Intervention de Thierry Braillard

Réunion du 29 octobre 2015 à 10h30
Échange automatique de renseignements relatifs aux comptes financiers — Adoption d'un projet de loi dans le texte de la commission

Thierry Braillard  :

M. Michel Sapin, ministre des finances et des comptes publics, qui ne peut être au Sénat ce matin, vous prie de bien vouloir l’excuser et m’a demandé de vous présenter le projet de loi de ratification concernant l’échange automatique de renseignements relatifs aux comptes financiers, texte que le Gouvernement considère comme essentiel. C’est donc avec grand plaisir que je suis ici ce matin.

L’accord multilatéral sur l’échange automatique d’informations financières à des fins fiscales est une manifestation majeure au niveau mondial et très concrète des progrès de la transparence fiscale. Il est aussi, dans ce cadre, l’expression de la coopération développée par les États pour répondre aux phénomènes de fraude et d’évasion qui portent atteinte aux recettes publiques et à l’égalité devant l’impôt. Ainsi, il traduit un véritable changement d’époque.

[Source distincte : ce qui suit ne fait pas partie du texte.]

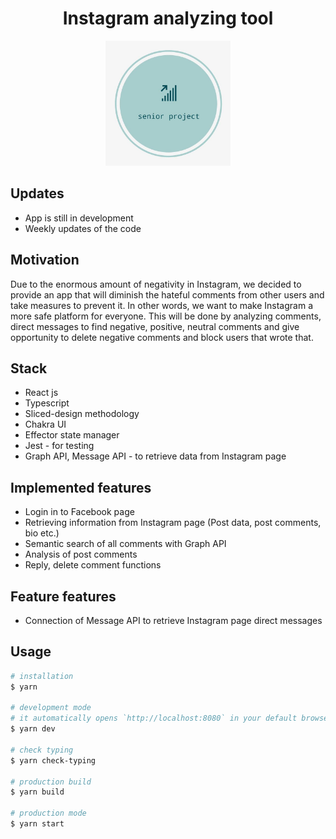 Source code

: <h1 align="center">
  Instagram analyzing tool️
</h1>
<p align="center">
  <img src="./senior-project-icon.jpg" width="200" height="200">
</p>

## Updates

* App is still in development
* Weekly updates of the code

## Motivation
<p>
  Due to the enormous amount of negativity in Instagram, we decided to provide an app that will diminish the hateful comments from other users and take measures to prevent it. In other words, we want to make Instagram a more safe platform for everyone. This will be done by analyzing comments, direct messages to find negative, positive, neutral comments and give opportunity to delete negative comments and block users that wrote that.
</p>

## Stack

* React js
* Typescript
* Sliced-design methodology
* Chakra UI
* Effector state manager
* Jest - for testing
* Graph API, Message API - to retrieve data from Instagram page


## Implemented features
* Login in to Facebook page
* Retrieving information from Instagram page (Post data, post comments, bio etc.)
* Semantic search of all comments with Graph API
* Analysis of post comments
* Reply, delete comment functions

## Feature features
* Connection of Message API to retrieve Instagram page direct messages


## Usage

```bash
# installation
$ yarn

# development mode
# it automatically opens `http://localhost:8080` in your default browser
$ yarn dev

# check typing
$ yarn check-typing

# production build
$ yarn build

# production mode
$ yarn start
```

La France, s’appuyant sur le mouvement lancé par les États-Unis avec la « loi FATCA » – Foreign Account Tax Compliance Act – de 2010, s’implique, depuis plusieurs années déjà, dans la promotion d’un mécanisme d’échange automatique d’informations financières à des fins fiscales, multilatéral et réciproque, qui a vocation à s’étendre sur le plan mondial. Elle a d’ailleurs été très active en la matière au sein du G20 et de l’Organisation de coopération et de développement économiques, l’OCDE.

En ce sens, notre pays a coopéré avec ses partenaires du G5 : l’Allemagne, l’Espagne, l’Italie et le Royaume-Uni. Ensemble, nous avons en particulier encouragé l’OCDE à travailler de manière intensive, dans l’objectif d’élaborer un standard technique d’échange automatique d’informations.

En même temps, nous nous sommes engagés dès 2013 à appliquer ce standard sans retard, dès qu’il serait techniquement au point, entraînant derrière nous plusieurs dizaines d’États et de territoires, qui se sont appelés les « précurseurs ».

Dans la droite ligne de ces actions, l’accord multilatéral sur l’échange automatique d’informations, fondé sur le tout nouveau standard de l’OCDE, a été annoncé par M. Michel Sapin et ses homologues allemand, britannique, espagnol et italien lors d’une réunion qui s’est tenue à Paris le 28 avril 2014. Il a ensuite été signé à Berlin le 29 octobre de cette même année par une cinquantaine d’États et territoires. La magie de l’ordre du jour fait que c’était il y a tout juste un an !

Aujourd'hui, cet accord compte soixante et un adhérents au total, dont la Suisse.

De manière simultanée, et en cohérence avec ces avancées mondiales, l’Union européenne s’est aussi accordée sur une directive sur ce sujet lors d’une réunion du Conseil de l’Ecofin qui a eu lieu le 9 décembre dernier.

À ce jour, trente-trois pays, parmi lesquels on peut citer des centres financiers importants tels que Hong Kong et Singapour, sont engagés à échanger automatiquement des informations financières avec les administrations fiscales étrangères, en prévoyant les premières transmissions de données en 2017, comme ce sera le cas pour la France et les États membres de l’Union européenne, ou en 2018.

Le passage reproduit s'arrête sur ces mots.